■ Problem details ■
Whenever a line carries the word "home", pull it out of the entries.

Rendered images with source text

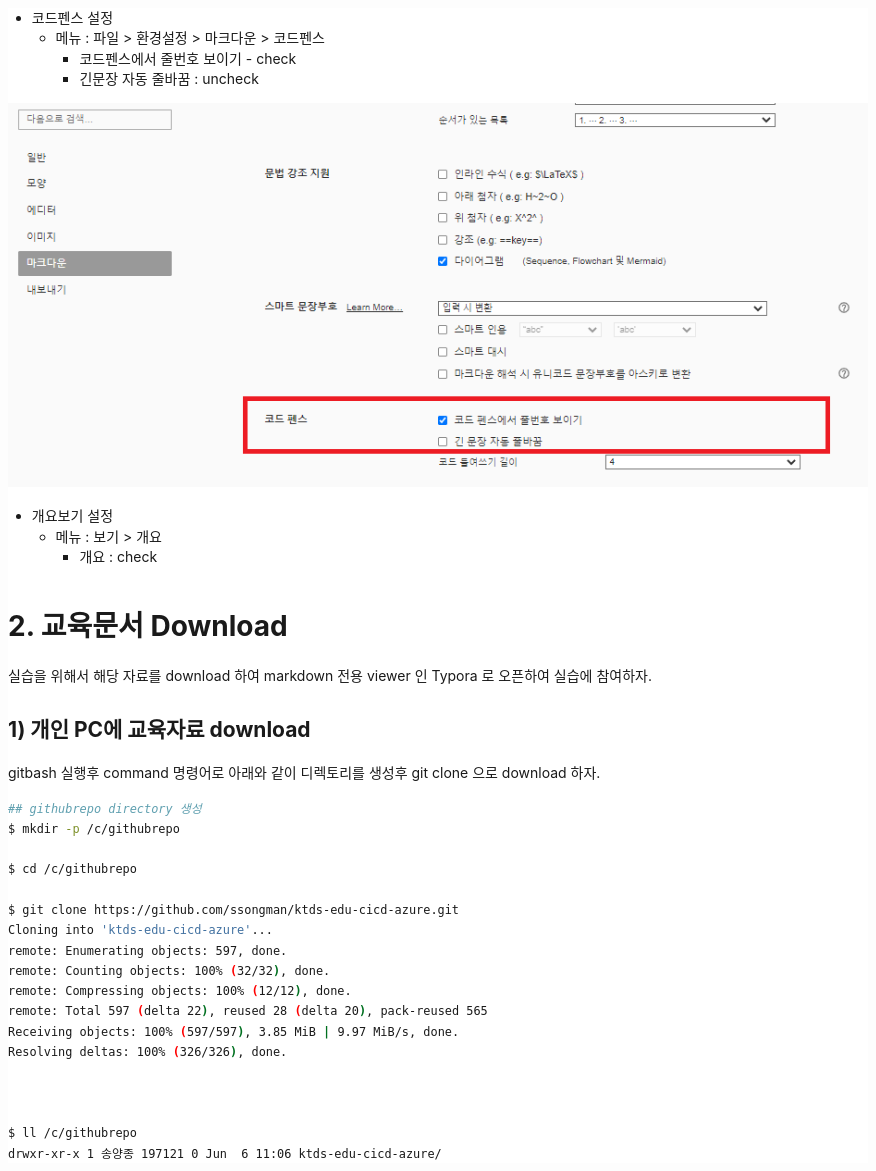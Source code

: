 - 코드펜스 설정
  - 메뉴 : 파일 > 환경설정 > 마크다운 > 코드펜스
    - 코드펜스에서 줄번호 보이기 - check
    - 긴문장 자동 줄바꿈 : uncheck




![image-20220702154444773](./assets/image-20220702154444773.png)

- 개요보기 설정
  - 메뉴 : 보기 > 개요
    - 개요 : check






# 2. 교육문서 Download

실습을 위해서 해당 자료를 download 하여 markdown 전용 viewer 인 Typora 로 오픈하여 실습에 참여하자.



## 1) 개인 PC에 교육자료 download

gitbash 실행후 command 명령어로 아래와 같이 디렉토리를 생성후 git clone 으로 download 하자.

```sh
## githubrepo directory 생성
$ mkdir -p /c/githubrepo

$ cd /c/githubrepo

$ git clone https://github.com/ssongman/ktds-edu-cicd-azure.git
Cloning into 'ktds-edu-cicd-azure'...
remote: Enumerating objects: 597, done.
remote: Counting objects: 100% (32/32), done.
remote: Compressing objects: 100% (12/12), done.
remote: Total 597 (delta 22), reused 28 (delta 20), pack-reused 565
Receiving objects: 100% (597/597), 3.85 MiB | 9.97 MiB/s, done.
Resolving deltas: 100% (326/326), done.



$ ll /c/githubrepo
drwxr-xr-x 1 송양종 197121 0 Jun  6 11:06 ktds-edu-cicd-azure/

```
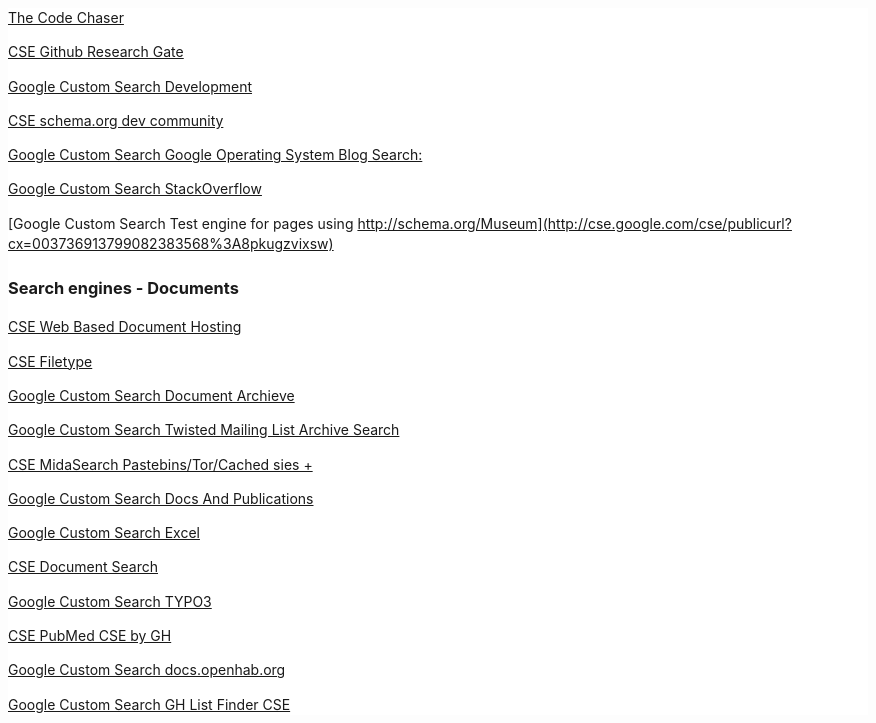 [The Code
Chaser](https://cse.google.com/cse?cx=013991603413798772546%3Axbbb31a0ecw)

[CSE Github Research
Gate](https://cse.google.com/cse?cx=001394533911082033616%3Avjd-_np8_li)

[Google Custom Search
Development](http://cse.google.com/cse/home?cx=014065917776369856396%3Avndr2_rgcv4)

[CSE schema.org dev
community](http://cse.google.com/cse/publicurl?cx=003736913799082383568%3Ac44bi0_xxek)

[Google Custom Search Google Operating System Blog
Search:](http://cse.google.com/cse/publicurl?cx=003884673279755833555%3A2nd1kupam-s)

[Google Custom Search
StackOverflow](http://cse.google.com/cse/publicurl?cx=004734170301196198067%3Aswzl0ra_ide)

[Google Custom Search Test engine for pages using
http://schema.org/Museum](http://cse.google.com/cse/publicurl?cx=003736913799082383568%3A8pkugzvixsw)

### Search engines - Documents

[CSE Web Based Document
Hosting](https://cse.google.com/cse?cx=009305272063906253811%3Agrhk5kfzv3a)

[CSE
Filetype](https://cse.google.com/cse?cx=000282908376521554675%3Au17b76ejebe)

[Google Custom Search Document
Archieve](http://cse.google.com.au/cse/publicurl?cx=partner-pub-2060328396151526%3Aea9sar-xttn)

[Google Custom Search Twisted Mailing List Archive
Search](http://cse.google.com/cse/publicurl?cx=000092903031650492802%3Awmoqkjvon0i)

[CSE MidaSearch Pastebins/Tor/Cached sies
+](https://cse.google.com/cse?cx=016925749351016003315%3Aynjbduy-ojm#gsc.tab=0)

[Google Custom Search Docs And
Publications](http://cse.google.com/cse/home?cx=007843865286850066037%3A3ajwn2jlweq)

[Google Custom Search
Excel](http://cse.google.com/cse/publicurl?cx=003792548944738135704%3Aadsi4suki70)

[CSE Document
Search](http://cse.google.com/cse?cx=001394533911082033616%3Afuzzaqxt_m0)

[Google Custom Search
TYPO3](http://cse.google.com/cse/publicurl?cx=000230591601826276191%3Auyt_ca9wqfy)

[CSE PubMed CSE by
GH](http://cse.google.com/cse/publicurl?cx=001394533911082033616%3Ahb6fz4kptg8)

[Google Custom Search
docs.openhab.org](http://cse.google.com/cse/publicurl?cx=003707250976775348452%3Ah9hxadbatfq)

[Google Custom Search GH List Finder
CSE](http://cse.google.com/cse/publicurl?cx=001394533911082033616%3A3rmgu_htqw4)
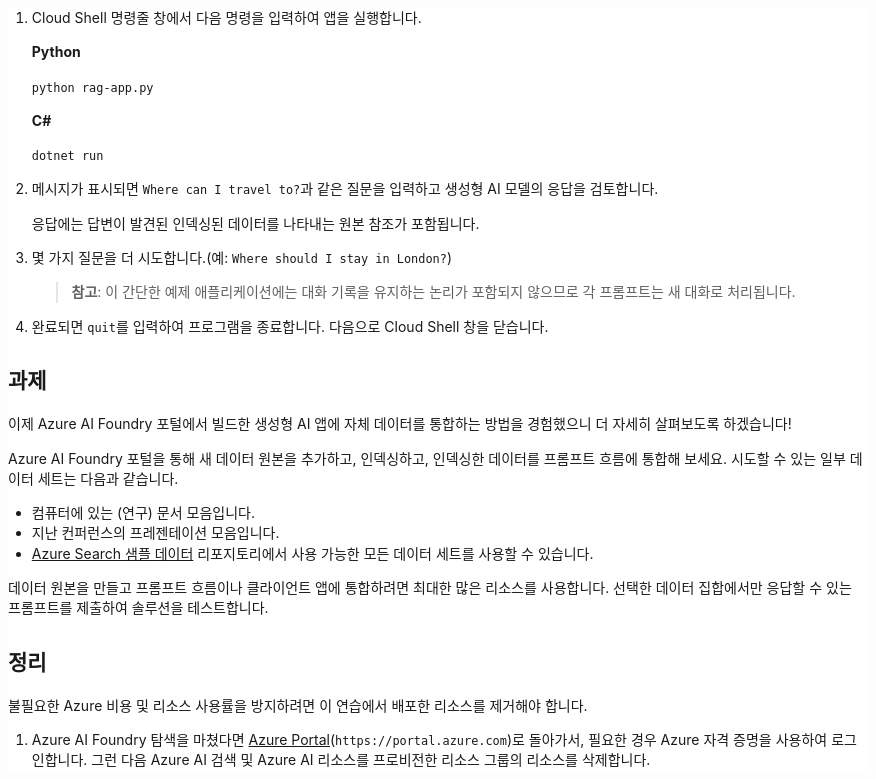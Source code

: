 1. Cloud Shell 명령줄 창에서 다음 명령을 입력하여 앱을 실행합니다.

    **Python**

    ```
   python rag-app.py
    ```

    **C#**

    ```
   dotnet run
    ```

1. 메시지가 표시되면 `Where can I travel to?`과 같은 질문을 입력하고 생성형 AI 모델의 응답을 검토합니다.

    응답에는 답변이 발견된 인덱싱된 데이터를 나타내는 원본 참조가 포함됩니다.

1. 몇 가지 질문을 더 시도합니다.(예: `Where should I stay in London?`)

    > **참고**: 이 간단한 예제 애플리케이션에는 대화 기록을 유지하는 논리가 포함되지 않으므로 각 프롬프트는 새 대화로 처리됩니다.

1. 완료되면 `quit`를 입력하여 프로그램을 종료합니다. 다음으로 Cloud Shell 창을 닫습니다.

## 과제

이제 Azure AI Foundry 포털에서 빌드한 생성형 AI 앱에 자체 데이터를 통합하는 방법을 경험했으니 더 자세히 살펴보도록 하겠습니다!

Azure AI Foundry 포털을 통해 새 데이터 원본을 추가하고, 인덱싱하고, 인덱싱한 데이터를 프롬프트 흐름에 통합해 보세요. 시도할 수 있는 일부 데이터 세트는 다음과 같습니다.

- 컴퓨터에 있는 (연구) 문서 모음입니다.
- 지난 컨퍼런스의 프레젠테이션 모음입니다.
- [Azure Search 샘플 데이터](https://github.com/Azure-Samples/azure-search-sample-data) 리포지토리에서 사용 가능한 모든 데이터 세트를 사용할 수 있습니다.

데이터 원본을 만들고 프롬프트 흐름이나 클라이언트 앱에 통합하려면 최대한 많은 리소스를 사용합니다. 선택한 데이터 집합에서만 응답할 수 있는 프롬프트를 제출하여 솔루션을 테스트합니다.

## 정리

불필요한 Azure 비용 및 리소스 사용률을 방지하려면 이 연습에서 배포한 리소스를 제거해야 합니다.

1. Azure AI Foundry 탐색을 마쳤다면 [Azure Portal](https://portal.azure.com)(`https://portal.azure.com`)로 돌아가서, 필요한 경우 Azure 자격 증명을 사용하여 로그인합니다. 그런 다음 Azure AI 검색 및 Azure AI 리소스를 프로비전한 리소스 그룹의 리소스를 삭제합니다.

■ Result ■
Development](http://cse.google.com/cse/home?cx=014065917776369856396%3Avndr2_rgcv4)
Publications](http://cse.google.com/cse/home?cx=007843865286850066037%3A3ajwn2jlweq)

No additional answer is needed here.